*TASK INPUT:*

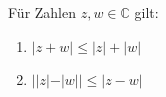 Für Zahlen $z, w \in \mathbb{C}$ gilt:
\begin{enumerate}
    \item $|z+w| \leq |z| + |w|$
    \item $||z|-|w|| \leq |z-w|$
\end{enumerate}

*TASK DIRECTIONS:* Each line above should be set down exactly as written, with pictures excluded.

*TASK RESULT:*
 Für Zahlen $z, w \in \mathbb{C}$ gilt:
\begin{enumerate}
    \item $|z+w| \leq |z| + |w|$
    \item $||z|-|w|| \leq |z-w|$
\end{enumerate}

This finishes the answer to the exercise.